Data shown ▸
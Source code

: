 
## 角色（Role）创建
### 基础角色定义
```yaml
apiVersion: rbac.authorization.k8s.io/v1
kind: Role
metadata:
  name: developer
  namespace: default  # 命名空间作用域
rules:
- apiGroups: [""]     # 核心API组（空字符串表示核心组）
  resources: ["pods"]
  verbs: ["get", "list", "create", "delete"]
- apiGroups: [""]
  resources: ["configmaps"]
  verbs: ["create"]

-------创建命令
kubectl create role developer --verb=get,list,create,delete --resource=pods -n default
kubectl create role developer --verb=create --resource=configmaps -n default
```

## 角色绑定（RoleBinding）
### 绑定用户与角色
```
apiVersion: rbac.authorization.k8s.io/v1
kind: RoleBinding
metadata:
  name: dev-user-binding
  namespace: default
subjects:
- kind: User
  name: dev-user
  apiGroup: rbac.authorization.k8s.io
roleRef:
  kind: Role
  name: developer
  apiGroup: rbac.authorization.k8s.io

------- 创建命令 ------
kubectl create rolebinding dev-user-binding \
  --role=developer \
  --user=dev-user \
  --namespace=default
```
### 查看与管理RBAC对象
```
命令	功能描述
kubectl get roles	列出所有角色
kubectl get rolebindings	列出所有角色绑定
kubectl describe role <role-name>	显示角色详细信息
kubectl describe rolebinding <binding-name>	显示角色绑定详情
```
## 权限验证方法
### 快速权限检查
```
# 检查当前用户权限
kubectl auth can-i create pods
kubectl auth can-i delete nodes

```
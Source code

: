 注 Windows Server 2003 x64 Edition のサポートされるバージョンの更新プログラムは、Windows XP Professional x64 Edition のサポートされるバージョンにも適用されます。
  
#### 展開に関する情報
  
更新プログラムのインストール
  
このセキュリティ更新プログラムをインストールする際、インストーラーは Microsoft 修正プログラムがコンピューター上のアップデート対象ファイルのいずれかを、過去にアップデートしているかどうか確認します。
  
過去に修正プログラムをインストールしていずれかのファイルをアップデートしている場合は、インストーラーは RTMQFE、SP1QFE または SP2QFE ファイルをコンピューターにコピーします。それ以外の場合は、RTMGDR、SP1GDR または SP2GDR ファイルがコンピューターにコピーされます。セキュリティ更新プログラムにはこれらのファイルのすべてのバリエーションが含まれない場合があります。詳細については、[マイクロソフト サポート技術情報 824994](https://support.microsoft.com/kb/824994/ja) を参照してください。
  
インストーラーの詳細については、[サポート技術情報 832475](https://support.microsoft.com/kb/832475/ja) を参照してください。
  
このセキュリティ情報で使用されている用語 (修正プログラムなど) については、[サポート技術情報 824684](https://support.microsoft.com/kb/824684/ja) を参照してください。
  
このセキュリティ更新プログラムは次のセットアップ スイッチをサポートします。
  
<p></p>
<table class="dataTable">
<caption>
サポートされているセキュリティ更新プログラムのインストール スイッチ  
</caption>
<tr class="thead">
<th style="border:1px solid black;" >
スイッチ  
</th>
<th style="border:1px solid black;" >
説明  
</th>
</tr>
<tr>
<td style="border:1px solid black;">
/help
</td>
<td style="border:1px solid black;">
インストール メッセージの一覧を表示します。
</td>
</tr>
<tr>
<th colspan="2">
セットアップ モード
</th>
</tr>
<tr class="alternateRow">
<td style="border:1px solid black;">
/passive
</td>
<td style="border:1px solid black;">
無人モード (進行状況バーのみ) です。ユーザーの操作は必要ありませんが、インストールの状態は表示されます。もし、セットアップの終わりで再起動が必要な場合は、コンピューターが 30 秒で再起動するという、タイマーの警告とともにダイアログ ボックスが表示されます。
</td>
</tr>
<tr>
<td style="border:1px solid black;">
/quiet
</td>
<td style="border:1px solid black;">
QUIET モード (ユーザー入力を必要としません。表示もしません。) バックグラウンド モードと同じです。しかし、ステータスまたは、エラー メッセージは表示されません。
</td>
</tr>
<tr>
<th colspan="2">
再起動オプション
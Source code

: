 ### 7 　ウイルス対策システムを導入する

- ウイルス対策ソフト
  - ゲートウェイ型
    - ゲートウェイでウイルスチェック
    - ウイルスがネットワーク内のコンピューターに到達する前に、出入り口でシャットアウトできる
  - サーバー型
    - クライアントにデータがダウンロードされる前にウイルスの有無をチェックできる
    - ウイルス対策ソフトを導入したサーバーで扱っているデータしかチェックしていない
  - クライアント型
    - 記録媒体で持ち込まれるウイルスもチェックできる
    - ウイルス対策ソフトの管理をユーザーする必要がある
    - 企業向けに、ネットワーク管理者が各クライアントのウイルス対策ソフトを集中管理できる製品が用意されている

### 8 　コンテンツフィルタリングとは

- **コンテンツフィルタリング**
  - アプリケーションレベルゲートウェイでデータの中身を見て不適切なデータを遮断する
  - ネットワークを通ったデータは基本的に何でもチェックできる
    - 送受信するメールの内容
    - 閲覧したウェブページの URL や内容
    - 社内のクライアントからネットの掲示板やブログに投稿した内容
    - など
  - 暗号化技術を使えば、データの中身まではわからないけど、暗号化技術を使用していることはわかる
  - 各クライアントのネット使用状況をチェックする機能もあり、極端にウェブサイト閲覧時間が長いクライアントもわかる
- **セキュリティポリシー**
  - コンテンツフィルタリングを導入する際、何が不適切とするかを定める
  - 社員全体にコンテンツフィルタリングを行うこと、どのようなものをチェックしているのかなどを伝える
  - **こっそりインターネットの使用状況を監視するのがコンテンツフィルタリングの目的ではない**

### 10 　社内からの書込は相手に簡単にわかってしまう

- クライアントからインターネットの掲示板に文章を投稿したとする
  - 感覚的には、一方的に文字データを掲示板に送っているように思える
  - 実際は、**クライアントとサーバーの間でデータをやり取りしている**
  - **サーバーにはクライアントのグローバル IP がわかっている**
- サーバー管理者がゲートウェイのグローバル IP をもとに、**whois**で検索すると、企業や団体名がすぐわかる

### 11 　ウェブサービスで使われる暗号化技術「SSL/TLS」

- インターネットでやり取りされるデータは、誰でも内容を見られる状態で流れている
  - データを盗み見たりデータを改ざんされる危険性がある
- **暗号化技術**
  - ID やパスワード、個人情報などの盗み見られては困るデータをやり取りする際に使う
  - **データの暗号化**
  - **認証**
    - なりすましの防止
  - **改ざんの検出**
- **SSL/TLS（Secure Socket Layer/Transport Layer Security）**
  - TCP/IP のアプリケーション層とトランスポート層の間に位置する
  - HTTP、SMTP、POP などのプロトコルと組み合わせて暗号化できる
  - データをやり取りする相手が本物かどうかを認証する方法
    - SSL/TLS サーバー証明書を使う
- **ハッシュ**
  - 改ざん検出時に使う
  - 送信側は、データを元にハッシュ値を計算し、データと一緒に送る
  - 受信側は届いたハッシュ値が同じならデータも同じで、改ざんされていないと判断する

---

Assigned task ▸ Only the lines that contain the string "describe" are to be copied from the records.

Response area ▸
kubectl describe role <role-name>	显示角色详细信息
kubectl describe rolebinding <binding-name>	显示角色绑定详情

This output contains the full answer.